Die Folge: Das Immunsystem werde durch die Maserninfektion so geschwächt, dass auch Erwachsene noch über Wochen nach der Erkrankung andere Infektionen wie Lungenentzündung oder Bronchitis bekommen können, erklärt Glasmacher. Zudem bestehe das Risiko, dass die Masern in das Gehirn wandern. "Einer von 1.000 Erkrankten kann eine Hirnhautentzündung kriegen, einer von 10.000 stirbt", sagt die RKI-Sprecherin.

Tödliche Spätfolgen

Wie fatal eine Ansteckung für Erwachsene sein kann, zeigt der Fall einer 33-Jährigen aus Niedersachsen. Die fünffache Mutter hatte sich im April 2019 bei zwei ihrer Kinder angesteckt. Nur drei Tage nachdem die Symptome aufgetreten waren, starb sie. Von ihren fünf Kindern war lediglich die älteste Tochter geimpft.

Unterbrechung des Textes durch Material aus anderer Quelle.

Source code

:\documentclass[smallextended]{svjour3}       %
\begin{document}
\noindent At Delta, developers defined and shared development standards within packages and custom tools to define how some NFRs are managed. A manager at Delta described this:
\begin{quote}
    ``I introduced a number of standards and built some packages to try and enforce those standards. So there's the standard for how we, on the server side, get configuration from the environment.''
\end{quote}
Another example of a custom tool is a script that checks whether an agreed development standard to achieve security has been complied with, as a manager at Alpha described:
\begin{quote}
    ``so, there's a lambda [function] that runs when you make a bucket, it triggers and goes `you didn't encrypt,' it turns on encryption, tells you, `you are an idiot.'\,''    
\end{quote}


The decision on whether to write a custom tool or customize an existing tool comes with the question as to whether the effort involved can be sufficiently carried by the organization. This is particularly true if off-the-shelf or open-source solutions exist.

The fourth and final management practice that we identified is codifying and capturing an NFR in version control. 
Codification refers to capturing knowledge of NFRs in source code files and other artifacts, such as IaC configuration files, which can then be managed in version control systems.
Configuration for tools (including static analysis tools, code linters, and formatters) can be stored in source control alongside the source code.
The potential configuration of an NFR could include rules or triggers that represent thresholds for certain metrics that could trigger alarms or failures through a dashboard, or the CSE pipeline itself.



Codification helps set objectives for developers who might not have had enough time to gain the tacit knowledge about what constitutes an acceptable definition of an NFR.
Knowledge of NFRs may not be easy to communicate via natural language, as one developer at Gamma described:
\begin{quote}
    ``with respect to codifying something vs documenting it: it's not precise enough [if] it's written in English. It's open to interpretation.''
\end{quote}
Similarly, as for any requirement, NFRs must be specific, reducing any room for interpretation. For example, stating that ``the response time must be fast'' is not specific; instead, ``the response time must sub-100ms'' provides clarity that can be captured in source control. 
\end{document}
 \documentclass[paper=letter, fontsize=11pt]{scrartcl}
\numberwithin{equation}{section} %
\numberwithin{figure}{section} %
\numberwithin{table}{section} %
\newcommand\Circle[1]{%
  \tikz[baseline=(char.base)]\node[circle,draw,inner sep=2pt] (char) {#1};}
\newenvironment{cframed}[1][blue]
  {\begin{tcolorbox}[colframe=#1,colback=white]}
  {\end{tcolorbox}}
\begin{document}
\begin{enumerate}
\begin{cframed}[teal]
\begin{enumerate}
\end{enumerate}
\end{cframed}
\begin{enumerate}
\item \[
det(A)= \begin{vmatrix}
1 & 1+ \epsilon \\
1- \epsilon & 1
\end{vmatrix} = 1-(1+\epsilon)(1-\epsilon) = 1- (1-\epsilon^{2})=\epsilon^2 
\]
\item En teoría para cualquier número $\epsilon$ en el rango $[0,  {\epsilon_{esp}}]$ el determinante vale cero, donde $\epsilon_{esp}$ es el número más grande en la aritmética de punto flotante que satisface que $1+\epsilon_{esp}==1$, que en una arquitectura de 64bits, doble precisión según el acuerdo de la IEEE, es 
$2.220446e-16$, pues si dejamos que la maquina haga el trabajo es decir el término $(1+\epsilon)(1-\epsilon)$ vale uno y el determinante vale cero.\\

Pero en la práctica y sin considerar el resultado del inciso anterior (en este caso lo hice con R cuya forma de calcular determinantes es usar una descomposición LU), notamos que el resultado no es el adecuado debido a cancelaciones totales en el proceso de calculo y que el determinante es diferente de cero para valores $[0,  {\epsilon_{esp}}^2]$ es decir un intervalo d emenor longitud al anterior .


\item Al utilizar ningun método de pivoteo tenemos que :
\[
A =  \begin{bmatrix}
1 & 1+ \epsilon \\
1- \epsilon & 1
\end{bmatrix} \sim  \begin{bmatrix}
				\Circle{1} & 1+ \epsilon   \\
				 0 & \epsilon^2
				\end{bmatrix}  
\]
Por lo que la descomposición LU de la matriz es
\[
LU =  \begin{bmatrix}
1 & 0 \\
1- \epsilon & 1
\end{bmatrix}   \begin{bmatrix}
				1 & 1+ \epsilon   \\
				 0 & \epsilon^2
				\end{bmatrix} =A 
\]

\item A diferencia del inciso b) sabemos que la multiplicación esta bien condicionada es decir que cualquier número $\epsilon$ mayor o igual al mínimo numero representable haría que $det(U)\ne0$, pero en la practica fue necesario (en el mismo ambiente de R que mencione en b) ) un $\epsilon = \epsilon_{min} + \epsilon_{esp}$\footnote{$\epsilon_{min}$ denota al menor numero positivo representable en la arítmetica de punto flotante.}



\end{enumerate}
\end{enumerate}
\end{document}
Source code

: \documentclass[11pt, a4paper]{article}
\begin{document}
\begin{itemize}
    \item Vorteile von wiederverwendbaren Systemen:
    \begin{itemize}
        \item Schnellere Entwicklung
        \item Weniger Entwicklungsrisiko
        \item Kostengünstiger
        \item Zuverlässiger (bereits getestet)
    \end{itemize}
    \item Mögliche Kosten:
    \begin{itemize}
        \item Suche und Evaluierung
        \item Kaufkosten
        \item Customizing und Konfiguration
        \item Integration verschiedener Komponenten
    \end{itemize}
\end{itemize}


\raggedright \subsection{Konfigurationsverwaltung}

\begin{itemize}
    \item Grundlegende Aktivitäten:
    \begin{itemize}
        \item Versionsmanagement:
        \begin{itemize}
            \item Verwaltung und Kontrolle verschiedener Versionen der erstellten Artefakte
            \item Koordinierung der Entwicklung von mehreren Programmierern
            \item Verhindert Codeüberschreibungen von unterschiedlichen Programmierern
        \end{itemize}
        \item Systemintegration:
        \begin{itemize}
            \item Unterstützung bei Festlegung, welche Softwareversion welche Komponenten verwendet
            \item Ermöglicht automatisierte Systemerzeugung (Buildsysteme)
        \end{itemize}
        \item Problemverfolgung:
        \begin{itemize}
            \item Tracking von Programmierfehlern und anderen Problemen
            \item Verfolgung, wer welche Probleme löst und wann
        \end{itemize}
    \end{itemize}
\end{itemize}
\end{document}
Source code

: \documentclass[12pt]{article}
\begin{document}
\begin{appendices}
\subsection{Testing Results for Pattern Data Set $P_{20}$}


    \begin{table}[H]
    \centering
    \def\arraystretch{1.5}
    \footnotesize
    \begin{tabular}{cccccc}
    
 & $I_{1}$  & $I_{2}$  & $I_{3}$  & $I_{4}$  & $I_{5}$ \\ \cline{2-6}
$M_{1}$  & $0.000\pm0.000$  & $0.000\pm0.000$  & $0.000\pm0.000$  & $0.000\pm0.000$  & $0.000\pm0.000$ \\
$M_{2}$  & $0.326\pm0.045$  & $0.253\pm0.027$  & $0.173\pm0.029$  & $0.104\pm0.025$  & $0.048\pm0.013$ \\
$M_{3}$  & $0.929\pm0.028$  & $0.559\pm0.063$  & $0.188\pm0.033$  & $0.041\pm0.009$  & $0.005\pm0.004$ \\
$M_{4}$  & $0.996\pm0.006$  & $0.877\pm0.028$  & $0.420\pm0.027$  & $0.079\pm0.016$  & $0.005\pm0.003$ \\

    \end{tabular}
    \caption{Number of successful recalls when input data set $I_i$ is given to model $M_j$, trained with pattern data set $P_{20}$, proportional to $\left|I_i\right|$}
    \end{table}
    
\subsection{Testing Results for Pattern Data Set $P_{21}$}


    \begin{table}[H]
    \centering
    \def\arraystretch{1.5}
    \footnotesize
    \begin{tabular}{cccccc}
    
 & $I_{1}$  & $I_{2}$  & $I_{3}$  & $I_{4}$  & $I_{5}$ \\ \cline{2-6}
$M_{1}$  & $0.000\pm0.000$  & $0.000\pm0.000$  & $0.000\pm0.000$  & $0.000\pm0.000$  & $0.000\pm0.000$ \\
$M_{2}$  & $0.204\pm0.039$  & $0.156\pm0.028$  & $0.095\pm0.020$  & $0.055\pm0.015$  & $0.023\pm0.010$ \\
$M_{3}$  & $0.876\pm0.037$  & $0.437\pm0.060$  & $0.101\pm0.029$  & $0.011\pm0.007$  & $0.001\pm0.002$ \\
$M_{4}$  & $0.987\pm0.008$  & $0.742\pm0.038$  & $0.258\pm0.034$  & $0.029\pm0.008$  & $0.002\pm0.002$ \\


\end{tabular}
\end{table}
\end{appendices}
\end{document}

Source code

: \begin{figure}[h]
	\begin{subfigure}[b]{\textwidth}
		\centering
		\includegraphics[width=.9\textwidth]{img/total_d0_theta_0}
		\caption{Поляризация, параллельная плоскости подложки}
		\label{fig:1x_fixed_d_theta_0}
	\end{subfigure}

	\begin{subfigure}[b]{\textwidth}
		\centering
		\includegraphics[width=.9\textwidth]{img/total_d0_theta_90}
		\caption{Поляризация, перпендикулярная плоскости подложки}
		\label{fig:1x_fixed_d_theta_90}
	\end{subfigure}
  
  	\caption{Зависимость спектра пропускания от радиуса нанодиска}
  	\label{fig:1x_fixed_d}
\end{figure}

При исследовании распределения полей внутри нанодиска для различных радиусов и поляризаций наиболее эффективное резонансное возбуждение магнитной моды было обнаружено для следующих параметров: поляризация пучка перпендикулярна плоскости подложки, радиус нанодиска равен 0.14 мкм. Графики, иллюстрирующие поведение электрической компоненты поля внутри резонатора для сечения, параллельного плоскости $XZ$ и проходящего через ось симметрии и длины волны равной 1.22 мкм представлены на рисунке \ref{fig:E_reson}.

Auch für Kinder können Masern tödlich sein. Zuletzt hatte der Tod einer Sechsjährigen aus Bad Hersfeld im November 2016 für Schlagzeilen gesorgt. Das Mädchen hatte sich als kleiner Säugling angesteckt und erkrankte in der Folge an der Masern-Gehirnentzündung SSPE (subakute sklerosierende Panenzephalitis). In den ersten fünf Lebensmonaten führt eine Ansteckung laut Berufsverband der Kinder- und Jugendärzte in Deutschland in etwa einem von 150 bis 300 Fällen zu SSPE, die immer tödlich verläuft.

Weil die Mutter des Mädchens selbst nicht geimpft war, hatte das Baby keinen sogenannten Nestschutz. Das bedeutet, die bei der Mutter entwickelten Antikörper - durch eine Impfung oder eine erfolgte Infektion - werden auf das Baby übertragen, was bei dem Mädchen nicht der Fall war.

Impfpflicht für Kinder

Der Nestschutz gegen Masern ist deshalb so wichtig, weil eine Impfung von Babys erst ab elf Monaten empfohlen wird, die zweite dann ab 15 Monaten, wie RKI-Sprecherin Glasmacher erklärt. Die Masernimpfung sei eine Lebendimpfung, also auf Basis von abgeschwächten Viren.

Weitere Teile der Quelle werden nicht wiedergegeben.